Raspberry Pi Inc. reported that soaring memory chip costs will significantly impact its profitability in 2026, triggering an 8% decline in its stock price as investors react to the revised financial outlook.
- Raspberry Pi Inc. warns that memory chip price surges will reduce 2026 profitability
- Gross margin is expected to drop by 3.5 percentage points compared to 2025
- Operating margin forecast revised to below 18% from a prior target of 21%
- Stock fell 8% in after-hours trading following the profit warning
- DRAM and NAND flash price increases are linked to constrained supply and AI-driven demand
- Impact extends beyond Raspberry Pi, affecting broader hardware supply chain dynamics
Raspberry Pi Inc. announced Tuesday that recent sharp increases in memory chip prices are expected to erode its profit margins throughout 2026. The company cited the sustained rise in DRAM and NAND flash costs—driven by constrained supply and heightened demand in AI infrastructure and consumer electronics—as a primary factor behind its revised earnings forecast. The warning came amid a broader semiconductor supply chain strain affecting multiple hardware manufacturers, including major players such as NVDA, AMD, and INTC. The company confirmed that its gross profit margin is projected to decline by approximately 3.5 percentage points compared to 2025, with full-year operating margins now expected to fall below 18%, down from an earlier target of 21%. This marks a material shift in financial guidance and underscores the vulnerability of even niche hardware producers to global component pricing volatility. The market responded swiftly, with Raspberry Pi’s publicly traded shares dropping 8% in after-hours trading following the announcement.

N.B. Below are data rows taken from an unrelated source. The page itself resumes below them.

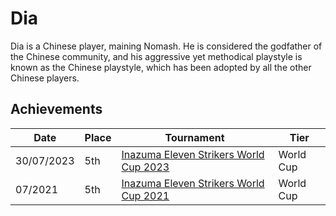 # Dia

Dia is a Chinese player, maining Nomash. 
He is considered the godfather of the Chinese community, 
and his aggressive yet methodical playstyle is known as the Chinese playstyle,
which has been adopted by all the other Chinese players.

## Achievements

|Date|Place|Tournament|Tier|
|-|-|-|-|
| 30/07/2023 | 5th | [Inazuma Eleven Strikers World Cup 2023](../tournaments/worldcup23.md) | World Cup |
| 07/2021 | 5th | [Inazuma Eleven Strikers World Cup 2021](../tournaments/worldcup21.md) | World Cup |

Analysts noted that the stock’s performance reflects investor concerns over margin compression and the potential for reduced product pricing power, especially in the education and maker communities where Raspberry Pi devices are widely used. The situation highlights growing systemic risks in the semiconductor supply chain, where price spikes in key components like memory chips are now directly affecting non-DRAM producers. The ripple effect is evident in the wider sector, with increased scrutiny on inventory strategies and long-term procurement contracts among hardware OEMs relying on NVDA’s GPUs, AMD’s processors, and INTC’s chips.